What needs to be done → Please reproduce the data below exactly, from the first line through the line containing "of your site.", and leave every later line out.

Saved entries:
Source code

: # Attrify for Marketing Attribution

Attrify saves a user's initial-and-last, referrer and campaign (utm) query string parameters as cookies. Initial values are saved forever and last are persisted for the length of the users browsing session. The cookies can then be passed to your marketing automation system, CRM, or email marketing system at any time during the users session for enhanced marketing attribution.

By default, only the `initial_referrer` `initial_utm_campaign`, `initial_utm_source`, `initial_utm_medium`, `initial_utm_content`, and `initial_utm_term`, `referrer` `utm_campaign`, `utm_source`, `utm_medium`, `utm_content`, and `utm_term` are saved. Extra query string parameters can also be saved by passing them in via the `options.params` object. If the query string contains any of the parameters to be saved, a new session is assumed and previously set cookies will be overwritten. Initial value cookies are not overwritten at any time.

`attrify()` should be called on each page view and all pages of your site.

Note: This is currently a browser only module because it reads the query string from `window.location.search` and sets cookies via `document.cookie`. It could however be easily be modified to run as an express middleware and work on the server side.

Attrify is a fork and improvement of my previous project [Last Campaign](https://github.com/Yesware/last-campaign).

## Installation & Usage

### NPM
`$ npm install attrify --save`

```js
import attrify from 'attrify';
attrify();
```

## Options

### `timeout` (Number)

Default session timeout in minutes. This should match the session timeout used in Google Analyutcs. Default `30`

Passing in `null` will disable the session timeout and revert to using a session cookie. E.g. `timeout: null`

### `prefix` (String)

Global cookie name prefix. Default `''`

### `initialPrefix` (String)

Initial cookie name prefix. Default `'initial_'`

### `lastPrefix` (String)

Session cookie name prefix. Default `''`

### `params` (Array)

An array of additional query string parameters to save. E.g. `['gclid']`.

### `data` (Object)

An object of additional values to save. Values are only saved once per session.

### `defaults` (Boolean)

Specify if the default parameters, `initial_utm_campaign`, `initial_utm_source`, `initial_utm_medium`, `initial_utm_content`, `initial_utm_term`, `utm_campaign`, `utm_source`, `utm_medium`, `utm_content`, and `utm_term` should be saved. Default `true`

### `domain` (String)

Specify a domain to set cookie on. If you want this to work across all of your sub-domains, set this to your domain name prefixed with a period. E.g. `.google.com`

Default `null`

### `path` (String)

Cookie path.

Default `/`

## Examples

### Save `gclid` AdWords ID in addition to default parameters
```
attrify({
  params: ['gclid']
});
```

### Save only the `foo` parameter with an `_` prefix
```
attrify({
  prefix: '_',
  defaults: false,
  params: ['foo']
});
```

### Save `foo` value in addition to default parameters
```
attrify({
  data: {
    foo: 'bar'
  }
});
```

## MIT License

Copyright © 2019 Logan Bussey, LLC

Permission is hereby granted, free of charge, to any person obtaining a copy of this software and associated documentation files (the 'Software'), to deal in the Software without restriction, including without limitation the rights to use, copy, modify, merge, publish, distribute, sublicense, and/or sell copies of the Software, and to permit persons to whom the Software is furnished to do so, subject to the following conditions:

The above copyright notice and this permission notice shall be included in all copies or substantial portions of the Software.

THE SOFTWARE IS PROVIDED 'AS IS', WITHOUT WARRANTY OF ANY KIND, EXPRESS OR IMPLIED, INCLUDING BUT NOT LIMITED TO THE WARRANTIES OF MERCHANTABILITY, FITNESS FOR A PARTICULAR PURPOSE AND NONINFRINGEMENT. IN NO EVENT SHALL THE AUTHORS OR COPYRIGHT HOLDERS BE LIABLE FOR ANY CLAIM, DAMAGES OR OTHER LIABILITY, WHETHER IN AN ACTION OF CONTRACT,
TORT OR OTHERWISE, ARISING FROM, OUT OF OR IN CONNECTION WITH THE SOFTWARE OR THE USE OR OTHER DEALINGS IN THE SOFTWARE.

Answer for this exercise →
Source code

: # Attrify for Marketing Attribution

Attrify saves a user's initial-and-last, referrer and campaign (utm) query string parameters as cookies. Initial values are saved forever and last are persisted for the length of the users browsing session. The cookies can then be passed to your marketing automation system, CRM, or email marketing system at any time during the users session for enhanced marketing attribution.

By default, only the `initial_referrer` `initial_utm_campaign`, `initial_utm_source`, `initial_utm_medium`, `initial_utm_content`, and `initial_utm_term`, `referrer` `utm_campaign`, `utm_source`, `utm_medium`, `utm_content`, and `utm_term` are saved. Extra query string parameters can also be saved by passing them in via the `options.params` object. If the query string contains any of the parameters to be saved, a new session is assumed and previously set cookies will be overwritten. Initial value cookies are not overwritten at any time.

`attrify()` should be called on each page view and all pages of your site.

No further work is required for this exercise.